🧀 Easy Cheesy Meatball Bake Recipe 🍽️
This easy, cheesy meatball bake is a great way to add variety when you have a lot of ground beef. As the name suggests, it’s simple to make and can be used in sandwiches, eaten with pasta, or served on its own if you’re eating low-carb. Adding pork panko helps add structure and subtle notes of pork flavor without the carbs you’d typically get from breadcrumbs.
This recipe also works well for meal prep, just double or triple the recipe and freeze any leftover meatballs. Make sure to freeze them separately at first; once they’re frozen, you can combine them into a single container. You can jazz things up by adding a tablespoon of ricotta cheese on top of each meatball after the initial baking. I topped mine with pan-fried beef cracklins, as you can see in the image, and it was incredible. Keep an eye out for my beef cracklings recipe in the near future.

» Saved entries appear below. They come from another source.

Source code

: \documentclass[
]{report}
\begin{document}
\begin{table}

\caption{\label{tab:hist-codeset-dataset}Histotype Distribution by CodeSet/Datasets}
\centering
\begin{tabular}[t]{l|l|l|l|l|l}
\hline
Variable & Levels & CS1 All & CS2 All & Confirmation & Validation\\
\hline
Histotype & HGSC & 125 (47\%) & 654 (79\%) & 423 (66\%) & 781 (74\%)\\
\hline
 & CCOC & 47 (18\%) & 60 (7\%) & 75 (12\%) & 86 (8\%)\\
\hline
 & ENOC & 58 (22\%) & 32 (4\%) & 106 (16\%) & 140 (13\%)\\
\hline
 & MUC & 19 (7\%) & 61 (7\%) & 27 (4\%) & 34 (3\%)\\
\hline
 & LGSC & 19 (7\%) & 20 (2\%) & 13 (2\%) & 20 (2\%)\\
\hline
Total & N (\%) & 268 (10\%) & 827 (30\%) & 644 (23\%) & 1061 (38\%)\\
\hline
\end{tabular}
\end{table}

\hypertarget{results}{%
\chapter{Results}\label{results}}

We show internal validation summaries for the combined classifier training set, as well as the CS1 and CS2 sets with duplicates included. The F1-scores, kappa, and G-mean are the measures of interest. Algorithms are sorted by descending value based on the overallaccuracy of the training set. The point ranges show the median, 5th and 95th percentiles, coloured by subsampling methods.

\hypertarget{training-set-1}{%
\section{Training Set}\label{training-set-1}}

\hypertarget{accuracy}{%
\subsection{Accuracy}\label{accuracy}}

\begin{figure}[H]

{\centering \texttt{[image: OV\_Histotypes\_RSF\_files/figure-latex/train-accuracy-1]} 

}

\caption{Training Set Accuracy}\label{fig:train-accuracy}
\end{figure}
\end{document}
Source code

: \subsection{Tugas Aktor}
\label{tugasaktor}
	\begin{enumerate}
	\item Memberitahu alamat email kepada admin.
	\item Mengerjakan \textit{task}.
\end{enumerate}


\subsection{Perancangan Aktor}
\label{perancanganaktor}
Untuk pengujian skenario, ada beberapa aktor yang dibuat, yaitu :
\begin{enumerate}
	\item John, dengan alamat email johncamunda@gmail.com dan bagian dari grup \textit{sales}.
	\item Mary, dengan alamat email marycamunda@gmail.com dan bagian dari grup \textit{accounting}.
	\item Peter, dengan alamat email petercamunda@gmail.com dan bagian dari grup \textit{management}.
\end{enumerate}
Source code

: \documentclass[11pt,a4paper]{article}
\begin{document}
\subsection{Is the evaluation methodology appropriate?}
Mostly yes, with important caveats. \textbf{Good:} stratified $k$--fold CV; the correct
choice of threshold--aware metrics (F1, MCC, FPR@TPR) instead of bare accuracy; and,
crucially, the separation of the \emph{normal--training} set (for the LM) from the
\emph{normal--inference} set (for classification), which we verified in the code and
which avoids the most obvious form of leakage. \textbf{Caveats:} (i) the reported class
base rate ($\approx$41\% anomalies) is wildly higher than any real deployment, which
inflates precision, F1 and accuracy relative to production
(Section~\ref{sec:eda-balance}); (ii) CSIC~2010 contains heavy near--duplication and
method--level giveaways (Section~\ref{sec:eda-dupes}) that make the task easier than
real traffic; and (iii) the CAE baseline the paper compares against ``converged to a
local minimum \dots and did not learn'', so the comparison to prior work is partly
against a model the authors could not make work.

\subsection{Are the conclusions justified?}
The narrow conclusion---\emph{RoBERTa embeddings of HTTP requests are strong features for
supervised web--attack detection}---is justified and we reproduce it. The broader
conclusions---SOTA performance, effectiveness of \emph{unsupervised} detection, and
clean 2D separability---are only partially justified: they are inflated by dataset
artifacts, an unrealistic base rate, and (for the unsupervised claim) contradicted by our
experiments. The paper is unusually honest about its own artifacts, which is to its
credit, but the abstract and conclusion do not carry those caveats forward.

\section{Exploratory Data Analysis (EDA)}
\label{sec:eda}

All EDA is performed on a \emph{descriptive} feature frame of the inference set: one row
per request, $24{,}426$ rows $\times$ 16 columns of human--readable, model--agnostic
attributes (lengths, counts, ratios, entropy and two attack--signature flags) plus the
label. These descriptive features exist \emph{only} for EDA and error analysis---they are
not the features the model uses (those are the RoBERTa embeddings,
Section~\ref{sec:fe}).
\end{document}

Feel free to experiment with different herbs or omit them altogether. You can also substitute fresh herbs with dried herbs, but remember to use less, as dried herbs are more potent. You can prepare the meatballs in advance and bake them when you’re ready, perfect for a busy weeknight. Whether you make them ahead of time, use them for meal prep, or whip them up fresh, you’ll love this recipe for its simplicity, optimal macro ratios, and flexibility, not to mention how amazing it tastes.
Easy Cheesy Meatball Bake Recipe
Difficulty Level: 3 Meatballs
Prep Time: 10 Minutes
Cook Time: 25 Minutes
Servings: 4
- 2 pounds of ground beef
- 1/4 cup of pork panko (ground pork rinds)
- 2 egg
- 3 tablespoons of fresh parsley, minced
- 3 tablespoons of fresh Basil, minced
- 2 cloves of garlic paste
- 1 teaspoon of Italian seasoning
- Salt and pepper to taste
- 1 cup mozzarella cheese
Combine all of the ingredients, except for the mozzarella cheese, in a medium-sized bowl and mix until well combined.
Form the ground beef mixture into balls, using approximately 2 tablespoons of the meat mixture per ball (makes 16 meatballs). If you’re not good at eyeballing, like me, you can weigh the entire portion of the meat mixture and divide by 16 to figure out the weight of each ball.
Place the meatballs on a parchment-paper-lined baking sheet about 1 inch apart, and bake at 350°F for 20 minutes.
Then cover them with the mozzarella cheese and broil on high for 3–6 minutes, or until the cheese starts to brown.
Finally, garnish with thinly sliced strips of basil and enjoy with an appropriate portion of pasta or seared paneer cheese.